---------- Source information ----------

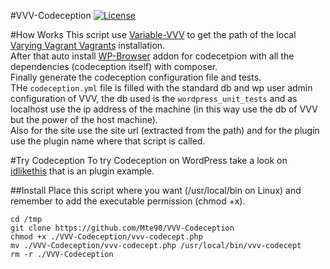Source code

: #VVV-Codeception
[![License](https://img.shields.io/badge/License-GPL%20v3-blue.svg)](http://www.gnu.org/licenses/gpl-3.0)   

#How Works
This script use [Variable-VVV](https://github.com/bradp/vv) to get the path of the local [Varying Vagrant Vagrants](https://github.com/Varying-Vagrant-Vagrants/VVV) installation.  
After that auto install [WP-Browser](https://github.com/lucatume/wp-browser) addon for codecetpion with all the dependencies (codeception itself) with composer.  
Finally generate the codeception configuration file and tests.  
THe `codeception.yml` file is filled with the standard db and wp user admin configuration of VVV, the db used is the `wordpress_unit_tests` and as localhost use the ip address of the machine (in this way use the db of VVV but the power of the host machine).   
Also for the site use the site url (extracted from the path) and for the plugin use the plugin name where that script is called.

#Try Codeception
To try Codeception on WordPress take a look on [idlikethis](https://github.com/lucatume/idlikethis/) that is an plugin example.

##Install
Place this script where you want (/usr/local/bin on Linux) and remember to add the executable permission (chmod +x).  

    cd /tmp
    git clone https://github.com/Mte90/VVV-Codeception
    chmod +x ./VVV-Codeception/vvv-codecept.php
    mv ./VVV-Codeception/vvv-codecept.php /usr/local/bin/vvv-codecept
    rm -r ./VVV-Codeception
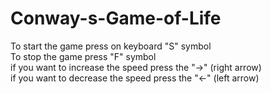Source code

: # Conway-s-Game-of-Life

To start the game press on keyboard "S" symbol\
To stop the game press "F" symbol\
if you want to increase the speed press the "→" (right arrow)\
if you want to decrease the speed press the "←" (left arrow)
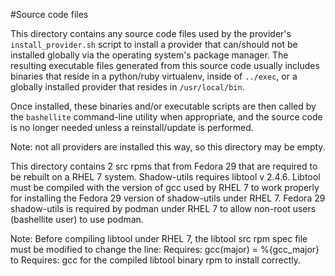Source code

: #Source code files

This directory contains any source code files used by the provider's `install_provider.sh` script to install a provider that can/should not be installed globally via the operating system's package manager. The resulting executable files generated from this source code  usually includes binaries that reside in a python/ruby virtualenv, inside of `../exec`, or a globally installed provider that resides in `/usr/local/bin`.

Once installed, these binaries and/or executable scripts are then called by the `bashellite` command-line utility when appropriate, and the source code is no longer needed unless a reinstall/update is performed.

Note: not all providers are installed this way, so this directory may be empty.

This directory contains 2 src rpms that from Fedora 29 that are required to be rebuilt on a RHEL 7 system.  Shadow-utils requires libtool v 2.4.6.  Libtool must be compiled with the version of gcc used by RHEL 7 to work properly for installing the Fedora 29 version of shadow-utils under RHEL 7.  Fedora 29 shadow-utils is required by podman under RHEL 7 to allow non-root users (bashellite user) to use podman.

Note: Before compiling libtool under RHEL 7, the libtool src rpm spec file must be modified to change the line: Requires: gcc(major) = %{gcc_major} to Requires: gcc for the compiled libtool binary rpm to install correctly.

----------

What the exercise asks:
An exact copy of the data is required, with the pictures excluded.

Task output:
Source code

: #VVV-Codeception
[![License](https://img.shields.io/badge/License-GPL%20v3-blue.svg)](http://www.gnu.org/licenses/gpl-3.0)   

#How Works
This script use [Variable-VVV](https://github.com/bradp/vv) to get the path of the local [Varying Vagrant Vagrants](https://github.com/Varying-Vagrant-Vagrants/VVV) installation.  
After that auto install [WP-Browser](https://github.com/lucatume/wp-browser) addon for codecetpion with all the dependencies (codeception itself) with composer.  
Finally generate the codeception configuration file and tests.  
THe `codeception.yml` file is filled with the standard db and wp user admin configuration of VVV, the db used is the `wordpress_unit_tests` and as localhost use the ip address of the machine (in this way use the db of VVV but the power of the host machine).   
Also for the site use the site url (extracted from the path) and for the plugin use the plugin name where that script is called.

#Try Codeception
To try Codeception on WordPress take a look on [idlikethis](https://github.com/lucatume/idlikethis/) that is an plugin example.

##Install
Place this script where you want (/usr/local/bin on Linux) and remember to add the executable permission (chmod +x).  

    cd /tmp
    git clone https://github.com/Mte90/VVV-Codeception
    chmod +x ./VVV-Codeception/vvv-codecept.php
    mv ./VVV-Codeception/vvv-codecept.php /usr/local/bin/vvv-codecept
    rm -r ./VVV-Codeception
Source code

: # Conway-s-Game-of-Life

To start the game press on keyboard "S" symbol\
To stop the game press "F" symbol\
if you want to increase the speed press the "→" (right arrow)\
if you want to decrease the speed press the "←" (left arrow)
Source code

: #Source code files

This directory contains any source code files used by the provider's `install_provider.sh` script to install a provider that can/should not be installed globally via the operating system's package manager. The resulting executable files generated from this source code  usually includes binaries that reside in a python/ruby virtualenv, inside of `../exec`, or a globally installed provider that resides in `/usr/local/bin`.

Once installed, these binaries and/or executable scripts are then called by the `bashellite` command-line utility when appropriate, and the source code is no longer needed unless a reinstall/update is performed.

Note: not all providers are installed this way, so this directory may be empty.

This directory contains 2 src rpms that from Fedora 29 that are required to be rebuilt on a RHEL 7 system.  Shadow-utils requires libtool v 2.4.6.  Libtool must be compiled with the version of gcc used by RHEL 7 to work properly for installing the Fedora 29 version of shadow-utils under RHEL 7.  Fedora 29 shadow-utils is required by podman under RHEL 7 to allow non-root users (bashellite user) to use podman.

Note: Before compiling libtool under RHEL 7, the libtool src rpm spec file must be modified to change the line: Requires: gcc(major) = %{gcc_major} to Requires: gcc for the compiled libtool binary rpm to install correctly.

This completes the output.